LAS VEGAS — Our current notion of privacy has become obsolete in the internet age, author and professional speaker Richard Thieme told the DEF CON 25 hacker conference here this weekend.
"Privacy is nonexistent. It doesn't exist in the way that it existed," Thieme said. "The 20th century framework in which we think about these things is effectively ending."
Privacy advocates and others who deny this reality, he argued, only make the transition process more painful. We instead must admit that privacy as we know it is lost and try to create new concepts for a new era.
Our entire concept of privacy, Thieme explained, is a product of the printing press, which popularized literacy and intellectual thought, and of the Industrial Revolution, which made it possible for a person of modest means to have personal space. The notion of privacy is an abstract extension of that personal space.
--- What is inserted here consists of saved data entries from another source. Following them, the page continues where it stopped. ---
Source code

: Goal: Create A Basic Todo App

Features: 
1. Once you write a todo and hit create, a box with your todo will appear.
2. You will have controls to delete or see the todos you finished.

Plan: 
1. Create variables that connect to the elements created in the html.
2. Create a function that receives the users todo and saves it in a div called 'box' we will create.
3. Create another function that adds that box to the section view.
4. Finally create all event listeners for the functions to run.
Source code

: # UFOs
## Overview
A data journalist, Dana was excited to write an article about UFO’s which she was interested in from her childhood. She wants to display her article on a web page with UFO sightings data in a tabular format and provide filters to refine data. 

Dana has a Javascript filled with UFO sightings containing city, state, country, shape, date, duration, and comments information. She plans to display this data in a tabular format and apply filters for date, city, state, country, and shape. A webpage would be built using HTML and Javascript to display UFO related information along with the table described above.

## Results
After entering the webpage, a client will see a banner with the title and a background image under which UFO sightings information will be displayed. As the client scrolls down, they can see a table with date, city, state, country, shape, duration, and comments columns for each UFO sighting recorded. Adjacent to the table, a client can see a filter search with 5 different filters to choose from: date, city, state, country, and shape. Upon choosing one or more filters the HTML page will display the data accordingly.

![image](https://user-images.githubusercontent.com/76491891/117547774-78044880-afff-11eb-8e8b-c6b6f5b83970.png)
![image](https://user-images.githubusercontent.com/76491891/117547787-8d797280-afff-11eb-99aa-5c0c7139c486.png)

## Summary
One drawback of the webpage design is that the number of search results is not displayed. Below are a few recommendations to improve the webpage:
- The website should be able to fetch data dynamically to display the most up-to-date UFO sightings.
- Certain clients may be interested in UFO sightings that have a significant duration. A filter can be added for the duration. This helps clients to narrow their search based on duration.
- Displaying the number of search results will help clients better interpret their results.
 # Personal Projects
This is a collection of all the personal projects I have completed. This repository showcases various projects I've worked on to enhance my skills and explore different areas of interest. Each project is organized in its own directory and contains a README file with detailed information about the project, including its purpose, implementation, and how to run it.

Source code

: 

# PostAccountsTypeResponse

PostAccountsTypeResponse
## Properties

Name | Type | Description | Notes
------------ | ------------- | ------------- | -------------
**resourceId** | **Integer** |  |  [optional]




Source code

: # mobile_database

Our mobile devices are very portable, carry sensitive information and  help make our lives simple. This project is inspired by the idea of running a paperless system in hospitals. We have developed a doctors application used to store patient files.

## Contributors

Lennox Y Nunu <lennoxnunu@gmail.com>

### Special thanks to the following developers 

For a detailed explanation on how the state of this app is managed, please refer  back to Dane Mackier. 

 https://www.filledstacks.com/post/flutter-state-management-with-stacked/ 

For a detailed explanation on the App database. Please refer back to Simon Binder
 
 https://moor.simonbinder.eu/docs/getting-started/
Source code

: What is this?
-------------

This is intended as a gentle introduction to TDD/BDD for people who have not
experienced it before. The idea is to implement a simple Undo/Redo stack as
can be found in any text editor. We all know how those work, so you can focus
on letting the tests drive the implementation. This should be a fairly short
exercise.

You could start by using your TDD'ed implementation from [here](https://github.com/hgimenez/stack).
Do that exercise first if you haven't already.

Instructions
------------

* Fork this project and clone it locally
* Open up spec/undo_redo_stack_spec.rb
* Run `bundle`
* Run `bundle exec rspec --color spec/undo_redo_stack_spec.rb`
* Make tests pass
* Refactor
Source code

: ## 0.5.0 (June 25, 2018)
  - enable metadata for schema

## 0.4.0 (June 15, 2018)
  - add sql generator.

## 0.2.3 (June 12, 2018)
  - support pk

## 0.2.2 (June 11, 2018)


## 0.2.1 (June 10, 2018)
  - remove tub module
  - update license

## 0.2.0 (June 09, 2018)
"Before the Industrial Revolution, you had no privacy," he said. "You all lived in one room. You had no rights."
The internet revolution that began in the 1990s is changing society just as fundamentally as the printing press, Thieme said. Torrents of information flow across the world with no regard to national borders. Technology companies pick and choose which laws to follow among the countries in which they operate, moving data from one jurisdiction to another as it suits them. People put personal information online for billions of strangers to read.
"At the heart of internet culture is a force that wants to know everything about you," Thieme said. "We think of privacy as a human right, but we live in a Facebook age, when all that matters is publicity."
The notion of the individual is an idea that no longer applies in an age when ideas, words and images are transmitted, copied and altered without attribution, when copyright laws have become meaningless and when people seek immediate approval for their every thought and deed from thousands of social-media contacts. The whole world has become a small village, in which everyone gossips, trades ideas and knows everyone else's business.
"Privacy has meaning only for an individual. And we are no longer individuals," Thieme said. "We believe in ourselves, but our selves are no longer our selves. We are not the same people who we once were."
Yet few people over 25 — those who grew up before the internet — can see that yet, argues Thieme. They are fighting to preserve the way they were raised to think of themselves, and cannot comprehend that the very concept of individual privacy no longer applies.
"The language of the past is inadequate to describe what we have become through technology," Thieme said. "The move to digitize everything has made existing societal patterns liquid. Yet our minds keep the changes small in order to deal with it."
Younger people don't have this problem, he said.
"Kids don't think of privacy the same way, because they grew up without it," Thieme said. "Kids today don't know what it means to 'go on the internet' because they're always on the internet."
The way forward, he said, is to stop fighting a lost battle and surrender to the fact that privacy is gone. Only then can we begin to redefine what it means to be a person in the internet age.
"Privacy advocates — righteous and sincere — are fighting a rear-guard action against reality, and reality always wins," Thieme said. "We just have to accept that it's real."